It all starts off so well for The Last Faith, another entry in the growing «Fine, we'll make our own Bloodborne for PC» subgenre. A new dark fantasy game that makes me go shopping with my own XP? One more moody adventure steeped in blood? Another chance to fell gigantic bosses with too many insides on their outsides and celebrate with a bit of NOUN VERBED text afterwards?

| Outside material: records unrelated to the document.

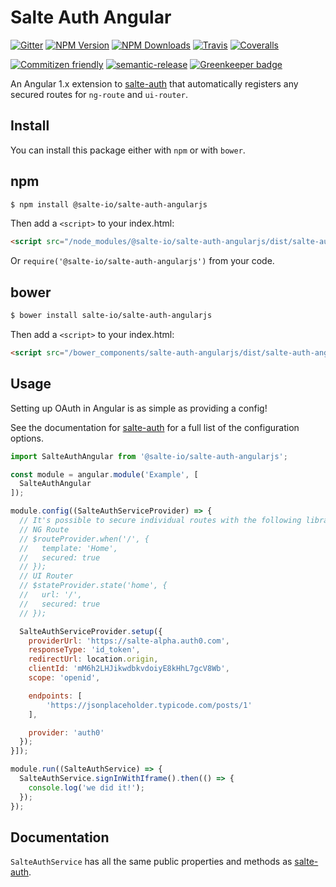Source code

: # Salte Auth Angular

[![Gitter](https://badges.gitter.im/salte-io/salte-auth-angularjs.svg)](https://gitter.im/salte-io/salte-auth-angularjs?utm_source=badge&utm_medium=badge&utm_campaign=pr-badge)
[![NPM Version][npm-version-image]][npm-url]
[![NPM Downloads][npm-downloads-image]][npm-url]
[![Travis][travis-ci-image]][travis-ci-url]
[![Coveralls][coveralls-image]][coveralls-url]

[![Commitizen friendly][commitizen-image]][commitizen-url]
[![semantic-release][semantic-release-image]][semantic-release-url]
[![Greenkeeper badge][greenkeeper-image]][greenkeeper-url]

An Angular 1.x extension to [salte-auth](https://github.com/salte-io/salte-auth) that automatically registers any secured routes for `ng-route` and `ui-router`.

## Install

You can install this package either with `npm` or with `bower`.

## npm

```sh
$ npm install @salte-io/salte-auth-angularjs
```

Then add a `<script>` to your index.html:

```html
<script src="/node_modules/@salte-io/salte-auth-angularjs/dist/salte-auth-angularjs.js"></script>
```

Or `require('@salte-io/salte-auth-angularjs')` from your code.

## bower

```sh
$ bower install salte-io/salte-auth-angularjs
```

Then add a `<script>` to your index.html:

```html
<script src="/bower_components/salte-auth-angularjs/dist/salte-auth-angularjs.js"></script>
```

## Usage

Setting up OAuth in Angular is as simple as providing a config!

See the documentation for [salte-auth](https://salte-io.github.io/salte-auth/typedef/index.html#static-typedef-Config) for a full list of the configuration options.

```javascript
import SalteAuthAngular from '@salte-io/salte-auth-angularjs';

const module = angular.module('Example', [
  SalteAuthAngular
]);

module.config((SalteAuthServiceProvider) => {
  // It's possible to secure individual routes with the following libraries:
  // NG Route
  // $routeProvider.when('/', {
  //   template: 'Home',
  //   secured: true
  // });
  // UI Router
  // $stateProvider.state('home', {
  //   url: '/',
  //   secured: true
  // });

  SalteAuthServiceProvider.setup({
    providerUrl: 'https://salte-alpha.auth0.com',
    responseType: 'id_token',
    redirectUrl: location.origin,
    clientId: 'mM6h2LHJikwdbkvdoiyE8kHhL7gcV8Wb',
    scope: 'openid',

    endpoints: [
        'https://jsonplaceholder.typicode.com/posts/1'
    ],

    provider: 'auth0'
  });
}]);

module.run((SalteAuthService) => {
  SalteAuthService.signInWithIframe().then(() => {
    console.log('we did it!');
  });
});
```

## Documentation

`SalteAuthService` has all the same public properties and methods as [salte-auth](https://salte-io.github.io/salte-auth/class/src/salte-auth.js~SalteAuth.html).

[npm-version-image]: https://img.shields.io/npm/v/@salte-io/salte-auth-angularjs.svg?style=flat
[npm-downloads-image]: https://img.shields.io/npm/dm/@salte-io/salte-auth-angularjs.svg?style=flat
[npm-url]: https://npmjs.org/package/@salte-io/salte-auth-angularjs

[travis-ci-image]: https://img.shields.io/travis/salte-io/salte-auth-angularjs/master.svg?style=flat
[travis-ci-url]: https://travis-ci.org/salte-io/salte-auth-angularjs

[coveralls-image]: https://img.shields.io/coveralls/salte-io/salte-auth-angularjs/master.svg
[coveralls-url]: https://coveralls.io/github/salte-io/salte-auth-angularjs

[commitizen-image]: https://img.shields.io/badge/commitizen-friendly-brightgreen.svg
[commitizen-url]: https://commitizen.github.io/cz-cli/

[semantic-release-url]: https://github.com/semantic-release/semantic-release
[semantic-release-image]: https://img.shields.io/badge/%20%20%F0%9F%93%A6%F0%9F%9A%80-semantic--release-e10079.svg

[greenkeeper-url]: https://greenkeeper.io
[greenkeeper-image]: https://badges.greenkeeper.io/salte-io/salte-auth-angularjs.svg
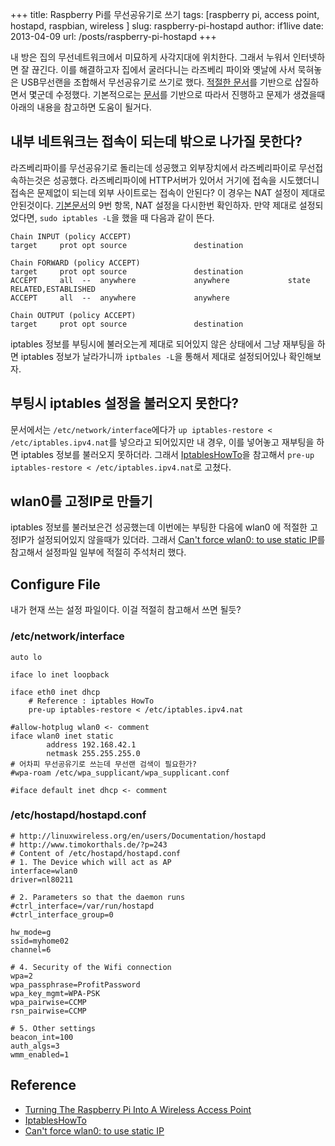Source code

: +++
title: Raspberry Pi를 무선공유기로 쓰기
tags: [raspberry pi, access point, hostapd, raspbian, wireless ]
slug: raspberry-pi-hostapd
author: if1live
date: 2013-04-09
url: /posts/raspberry-pi-hostapd
+++

내 방은 집의 무선네트워크에서 미묘하게 사각지대에 위치한다. 
그래서 누워서 인터넷하면 잘 끊긴다. 
이를 해결하고자 집에서 굴러다니는 라즈베리 파이와 옛날에 사서 묵혀놓은 USB무선랜을 조합해서 무선공유기로 쓰기로 했다. 
[적절한 문서][base_ref]를 기반으로 삽질하면서 몇군데 수정했다. 
기본적으로는 [문서][base_ref]를 기반으로 따라서 진행하고 문제가 생겼을때 아래의 내용을 참고하면 도움이 될거다.

## 내부 네트워크는 접속이 되는데 밖으로 나가질 못한다?
라즈베리파이를 무선공유기로 돌리는데 성공했고 외부장치에서 라즈베리파이로 무선접속하는것은 성공했다. 
라즈베리파이에 HTTP서버가 있어서 거기에 접속을 시도했더니 접속은 문제없이 되는데 외부 사이트로는 접속이 안된다? 
이 경우는 NAT 설정이 제대로 안된것이다. 
[기본문서][base_ref]의 9번 항목, NAT 설정을 다시한번 확인하자. 
만약 제대로 설정되었다면, ```sudo iptables -L```을 했을 때 다음과 같이 뜬다.

```
Chain INPUT (policy ACCEPT)
target     prot opt source               destination

Chain FORWARD (policy ACCEPT)
target     prot opt source               destination
ACCEPT     all  --  anywhere             anywhere             state RELATED,ESTABLISHED
ACCEPT     all  --  anywhere             anywhere

Chain OUTPUT (policy ACCEPT)
target     prot opt source               destination
```
iptables 정보를 부팅시에 불러오는게 제대로 되어있지 않은 상태에서 그냥 재부팅을 하면 iptables 정보가 날라가니까 ```iptbales -L```을 통해서 제대로 설정되어있나 확인해보자.

## 부팅시 iptables 설정을 불러오지 못한다?
문서에서는 ```/etc/network/interface```에다가 ```up iptables-restore < /etc/iptables.ipv4.nat```를 넣으라고 되어있지만 내 경우, 이를 넣어놓고 재부팅을 하면 iptables 정보를 불러오지 못하더라. 그래서 [IptablesHowTo][iptables]을 참고해서 ```pre-up iptables-restore < /etc/iptables.ipv4.nat```로 고쳤다.

## wlan0를 고정IP로 만들기
iptables 정보를 불러보은건 성공했는데 이번에는 부팅한 다음에 wlan0 에 적절한 고정IP가 설정되어있지 않을때가 있더라. 그래서 [Can't force wlan0: to use static IP][use_static_ip]를 참고해서 설정파일 일부에 적절히 주석처리 했다.


## Configure File
내가 현재 쓰는 설정 파일이다. 이걸 적절히 참고해서 쓰면 될듯?

### /etc/network/interface
```
auto lo

iface lo inet loopback

iface eth0 inet dhcp
    # Reference : iptables HowTo
    pre-up iptables-restore < /etc/iptables.ipv4.nat

#allow-hotplug wlan0 <- comment
iface wlan0 inet static
        address 192.168.42.1
        netmask 255.255.255.0
# 어차피 무선공유기로 쓰는데 무선랜 검색이 필요한가?
#wpa-roam /etc/wpa_supplicant/wpa_supplicant.conf 

#iface default inet dhcp <- comment
```

### /etc/hostapd/hostapd.conf
```
# http://linuxwireless.org/en/users/Documentation/hostapd
# http://www.timokorthals.de/?p=243
# Content of /etc/hostapd/hostapd.conf
# 1. The Device which will act as AP
interface=wlan0
driver=nl80211

# 2. Parameters so that the daemon runs
#ctrl_interface=/var/run/hostapd
#ctrl_interface_group=0

hw_mode=g
ssid=myhome02
channel=6

# 4. Security of the Wifi connection
wpa=2
wpa_passphrase=ProfitPassword
wpa_key_mgmt=WPA-PSK
wpa_pairwise=CCMP
rsn_pairwise=CCMP

# 5. Other settings
beacon_int=100
auth_algs=3
wmm_enabled=1
```

## Reference
* [Turning The Raspberry Pi Into A Wireless Access Point][base_ref]
* [IptablesHowTo][iptables]
* [Can't force wlan0: to use static IP][use_static_ip]

[base_ref]: http://thebitbangtheory.blogspot.kr/2012/12/turning-raspberry-pi-into-wireless.html
[iptables]: https://help.ubuntu.com/community/IptablesHowTo
[use_static_ip]: http://www.raspberrypi.org/phpBB3/viewtopic.php?f=26&t=22660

What is it? A copy of FromSoftware's homework with added Alucard
Release date November 15, 2023
Expect to pay $28 / £25
Developer Kumi Souls Games
Publisher Playstack
Reviewed on Intel i9-13900HX, GeForce RTX 4080 (laptop), 16GB RAM
Steam Deck TBA
Link Official site
Yes please.
The Last Faith's pixel art is ridiculously lush, every single location dripping with melancholy gothic atmosphere. There are more forgotten cemeteries and dribbly candles in here than Morticia Addams' sweetest dreams. Purely as a visual work of art, The Last Faith ticks every box with a flourish. It's a shame the rest of it is about as fresh as the living dead that roam its halls.
The game's recurring problem is that it often does things because FromSoftware (and, to a lesser extent, Konami's Castlevania: Symphony of the Night) did them first, but it never really wonders why they did them, or if it can make good use of those ideas. At times The Last Faith lacks the level of polish required to convincingly pull off its copy job.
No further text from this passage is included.